The Terror Sitting at the Table

A conversation about the Holocaust and Israel spurs different views during a poker game.

Michael Jacobs

Atlanta Jewish Times Editor Michael Jacobs is on his second stint leading the AJT's editorial operations. He previously served as managing editor from 2005 to 2008.

AJT Editor Michael Jacobs
AJT Editor Michael Jacobs

I came home from a poker game with a realization about myself that has nothing to do with my ability to bluff or compute odds: I’ve been a Holocaust-denial denier.

Despite the overwhelming evidence, I’ve never accepted that anyone in the Western world disbelieves in the Holocaust. Sure, there are people who make a living out of denying the Holocaust, such as Deborah Lipstadt’s British court opponent, David Irving, and there are people who peddle doubts and double-talk for political reasons, such as David Duke.

But deep down, I thought they were con men, not true believers. It’s an idea I probably picked up from the Stephen Cannell TV show “Wiseguy,” which had a story arc starring future Sen. Fred Thompson as a charismatic leader whose white supremacism was a huge, lucrative scam.

I don’t think I even believed that most of the poor, uneducated folks who respond to the hate-filled messages of neo-Nazis or turn out for Klan rallies really thought the Holocaust was a hoax. Holocaust denial was just a way to lash out at the people they believed were pulling all the strings of power and hoarding all the world’s wealth (I don’t deny anti-Semitism is real).

I couldn’t wrap my head around the idea that anyone with education and access to the evidence could believe that the Holocaust was some elaborate trick foisted upon the world to win support for the establishment of the modern state of Israel or perhaps just to provide some entertainment during the monthly meetings of the Elders of Zion.

Then I went to the weekend poker game where I’m a semiregular. The memories of the state’s annual Days of Remembrance Holocaust commemoration April 28 and the two community Yom HaShoah observances April 23 were fresh in my mind.

Most of the guys I play with are Iranians and highly secular Muslims. They’re smart and fun to hang out with for a few hours one night a week. On the rare occasions when the conversation drifts toward the Middle East, as it did during the negotiations over the Iran nuclear deal in 2015, the talk is calm, curious and respectful before returning to more immediate interests, such as the royal flush our host flopped a few weeks ago.

So it was unusual when another semiregular started talking about Israel and its “70-year occupation of Palestine” as the game was winding down. I don’t remember how we got to the topic or how I responded, but it wasn’t heated because there was no point.

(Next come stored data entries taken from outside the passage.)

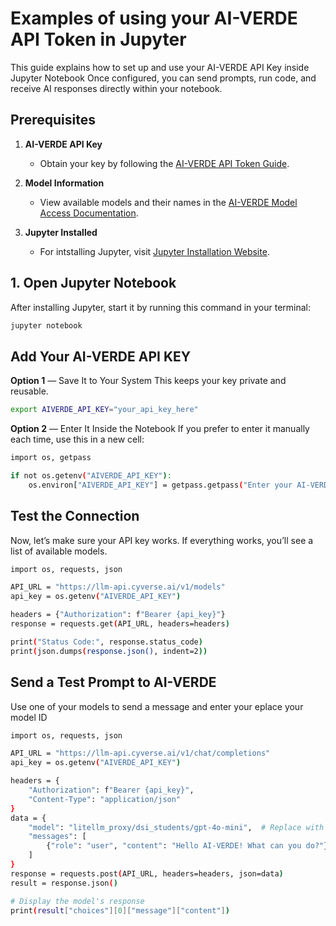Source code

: # Examples of using your AI-VERDE API Token in Jupyter
This guide explains how to set up and use your AI-VERDE API Key inside Jupyter Notebook Once configured, you can send prompts, run code, and receive AI responses directly within your notebook.

## Prerequisites

1. **AI-VERDE API Key**  
   - Obtain your key by following the [AI-VERDE API Token Guide](https://aiverde-docs.cyverse.ai/api/api-token/).

2. **Model Information**  
   - View available models and their names in the [AI-VERDE Model Access Documentation](../api/api-key-models.md).

3. **Jupyter Installed**  
   - For intstalling Jupyter, visit [Jupyter Installation Website](https://jupyter.org/install).

## 1. Open Jupyter Notebook

After installing Jupyter, start it by running this command in your terminal:
```bash
jupyter notebook
```

## Add Your AI-VERDE API KEY

**Option 1** — Save It to Your System
This keeps your key private and reusable.

```bash
export AIVERDE_API_KEY="your_api_key_here"
```

**Option 2** — Enter It Inside the Notebook
If you prefer to enter it manually each time, use this in a new cell:

```bash
import os, getpass

if not os.getenv("AIVERDE_API_KEY"):
    os.environ["AIVERDE_API_KEY"] = getpass.getpass("Enter your AI-VERDE API Key: ")
```
## Test the Connection 
Now, let’s make sure your API key works. If everything works, you’ll see a list of available models. 
```bash
import os, requests, json

API_URL = "https://llm-api.cyverse.ai/v1/models"
api_key = os.getenv("AIVERDE_API_KEY")

headers = {"Authorization": f"Bearer {api_key}"}
response = requests.get(API_URL, headers=headers)

print("Status Code:", response.status_code)
print(json.dumps(response.json(), indent=2))
```

## Send a Test Prompt to AI-VERDE
Use one of your models to send a message and enter your eplace your model ID

```bash
import os, requests, json

API_URL = "https://llm-api.cyverse.ai/v1/chat/completions"
api_key = os.getenv("AIVERDE_API_KEY")

headers = {
    "Authorization": f"Bearer {api_key}",
    "Content-Type": "application/json"
}
data = {
    "model": "litellm_proxy/dsi_students/gpt-4o-mini",  # Replace with your model ID
    "messages": [
        {"role": "user", "content": "Hello AI-VERDE! What can you do?"}
    ]
}
response = requests.post(API_URL, headers=headers, json=data)
result = response.json()

# Display the model's response
print(result["choices"][0]["message"]["content"])
```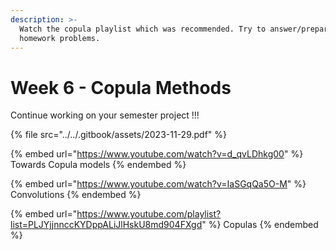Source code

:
 ```yaml
---
description: >-
  Watch the copula playlist which was recommended. Try to answer/prepare the
  homework problems.
---
```


# Week 6 - Copula Methods

Continue working on your semester project !!!

{% file src="../../.gitbook/assets/2023-11-29.pdf" %}

{% embed url="https://www.youtube.com/watch?v=d_qvLDhkg00" %}
Towards Copula models
{% endembed %}

{% embed url="https://www.youtube.com/watch?v=IaSGqQa5O-M" %}
Convolutions
{% endembed %}

{% embed url="https://www.youtube.com/playlist?list=PLJYjjnnccKYDppALiJlHskU8md904FXgd" %}
Copulas
{% endembed %}

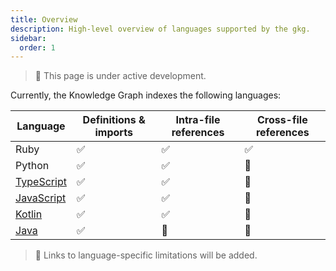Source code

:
 ```yaml
---
title: Overview
description: High-level overview of languages supported by the gkg.
sidebar:
  order: 1
---
```


> 🚧 This page is under active development.

Currently, the Knowledge Graph indexes the following languages:

| Language                      | Definitions & imports | Intra-file references | Cross-file references |
| ----------------------------- | --------------------- | --------------------- | --------------------- |
| Ruby                          | ✅                    | ✅                    | ✅                    |
| Python                        | ✅                    | ✅                    | 🚧                    |
| [TypeScript](./typescript.md) | ✅                    | ✅                    | 🚧                    |
| [JavaScript](./typescript.md) | ✅                    | ✅                    | 🚧                    |
| [Kotlin](kotlin.md)           | ✅                    | ✅                    | 🚧                    |
| [Java](./java.md)             | ✅                    | 🚧                    | 🚧                    |

> 🚧 Links to language-specific limitations will be added.

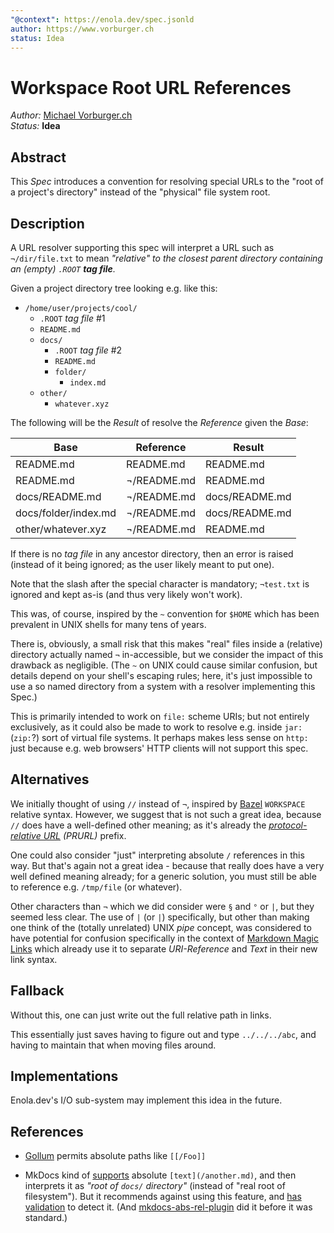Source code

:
 ```yaml
---
"@context": https://enola.dev/spec.jsonld
author: https://www.vorburger.ch
status: Idea
---
```


# Workspace Root URL References

_Author:_ [Michael Vorburger.ch](https://www.vorburger.ch)
<br>_Status:_ **Idea**

## Abstract

This _Spec_ introduces a convention for resolving special URLs to the "root of a project's directory" instead of the "physical" file system root.

## Description

A URL resolver supporting this spec will interpret a URL such as `¬/dir/file.txt` to mean _"relative" to the closest parent directory containing an (empty) `.ROOT` **tag file**._

Given a project directory tree looking e.g. like this:

* `/home/user/projects/cool/`
    * `.ROOT` _tag file_ #1
    * `README.md`
    * `docs/`
        * `.ROOT` _tag file_ #2
        * `README.md`
        * `folder/`
            * `index.md`
    * `other/`
        * `whatever.xyz`

The following will be the _Result_ of resolve the _Reference_ given the _Base_:

| Base                 | Reference   | Result         |
|----------------------|-------------|----------------|
| README.md            | README.md   | README.md      |
| README.md            | ¬/README.md | README.md      |
| docs/README.md       | ¬/README.md | docs/README.md |
| docs/folder/index.md | ¬/README.md | docs/README.md |
| other/whatever.xyz   | ¬/README.md | README.md      |

If there is no _tag file_ in any ancestor directory, then an error is raised (instead of it being ignored; as the user likely meant to put one).

Note that the slash after the special character is mandatory; `¬test.txt` is ignored and kept as-is (and thus very likely won't work).

This was, of course, inspired by the `~` convention for `$HOME` which has been prevalent in UNIX shells for many tens of years.

There is, obviously, a small risk that this makes "real" files inside a (relative) directory actually named `¬` in-accessible, but we consider the impact of this drawback as negligible. (The `~` on UNIX could cause similar confusion, but details depend on your shell's escaping rules; here, it's just impossible to use a so named directory from a system with a resolver implementing this Spec.)

This is primarily intended to work on `file:` scheme URIs; but not entirely exclusively, as it could also be made to work to resolve e.g. inside `jar:` (`zip:`?) sort of virtual file systems. It perhaps makes less sense on `http:` just because e.g. web browsers' HTTP clients will not support this spec.

## Alternatives

We initially thought of using `//` instead of `¬`, inspired by [Bazel](https://bazel.build) `WORKSPACE` relative syntax.
However, we suggest that is not such a great idea, because `//` does have a well-defined other meaning; as it's
already the _[protocol-relative URL](https://en.wikipedia.org/wiki/URL#prurl) (PRURL)_ prefix.

One could also consider "just" interpreting absolute `/` references in this way.
But that's again not a great idea - because that really does have a very well defined meaning already;
for a generic solution, you must still be able to reference e.g. `/tmp/file` (or whatever).

Other characters than `¬` which we did consider were `§` and `°` or `|`, but they seemed less clear. The use of `|` (or `|`) specifically, but other than making one think of the (totally unrelated) UNIX _pipe_ concept, was considered to have potential for confusion specifically in the context of [Markdown Magic Links](../markdown-magic-link/index.md) which already use it to separate _URI-Reference_ and _Text_ in their new link syntax.

## Fallback

Without this, one can just write out the full relative path in links.

This essentially just saves having to figure out and type `../../../abc`, and having to maintain that when moving files around.

## Implementations

Enola.dev's I/O sub-system may implement this idea in the future.

## References

* [Gollum](https://github.com/gollum/gollum/wiki#linking-internal-pages) permits absolute paths like `[[/Foo]]`

* MkDocs kind of [supports](https://www.mkdocs.org/user-guide/writing-your-docs/#linking-to-pages) absolute `[text](/another.md)`,
  and then interprets it as _"root of `docs/` directory"_ (instead of "real root of filesystem"). But it recommends against using
  this feature, and [has validation](https://www.mkdocs.org/user-guide/configuration/#validation-of-absolute-links) to detect it.
  (And [mkdocs-abs-rel-plugin](https://github.com/sander76/mkdocs-abs-rel-plugin) did it before it was standard.)
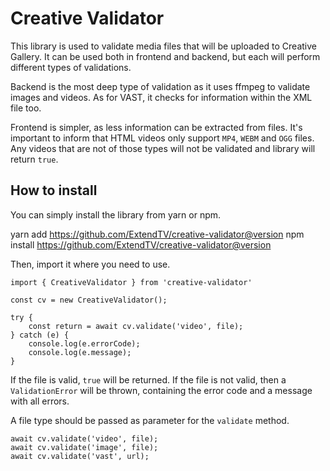 # Creative Validator

This library is used to validate media files that will be uploaded to Creative Gallery.
It can be used both in frontend and backend, but each will perform different types of validations.

Backend is the most deep type of validation as it uses ffmpeg to validate images and videos. As for VAST, it checks for information within the XML file too.

Frontend is simpler, as less information can be extracted from files.
It's important to inform that HTML videos only support `MP4`, `WEBM` and `OGG` files. Any videos that are not of those types will not be validated and library will return `true`.

## How to install

You can simply install the library from yarn or npm.

yarn add https://github.com/ExtendTV/creative-validator@version
npm install https://github.com/ExtendTV/creative-validator@version

Then, import it where you need to use.

```
import { CreativeValidator } from 'creative-validator'

const cv = new CreativeValidator();

try {
    const return = await cv.validate('video', file);
} catch (e) {
    console.log(e.errorCode);
    console.log(e.message);
}
```

If the file is valid, `true` will be returned.
If the file is not valid, then a `ValidationError` will be thrown, containing the error code and a message with all errors.

A file type should be passed as parameter for the `validate` method.

```
await cv.validate('video', file);
await cv.validate('image', file);
await cv.validate('vast', url);
```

He was wrong, but it was his opinion, and nothing I said would change his mind.

Somehow, Israel denial wasn’t enough, and he made the leap to the Holocaust.

The seemingly intelligent, well-off man who had sat next to me the previous couple of hours said the Holocaust never happened.

He wasn’t arguing about the numbers, as some “soft” deniers like to do in an effort to portray the systematic slaughter of the Jews as just another one of those bad things that happen sometimes and not a uniquely horrific expression of evil.

He wasn’t just trying to get a rise out of me. He wasn’t joking. He believes in the fantasy of a global fraud perpetrated and sustained by generations of governments and the Jewish people over the simple, terrible reality staring him in the face.

He thus believes that all the Holocaust survivors I have met, including the dwindling but significant number who still live among us, are some of the worst liars in history.

That’s a monstrous view of the victims of the worst crime against humanity. But it has forced me to accept that Holocaust denial is real, not just a vicious game, and that there are still monsters among us.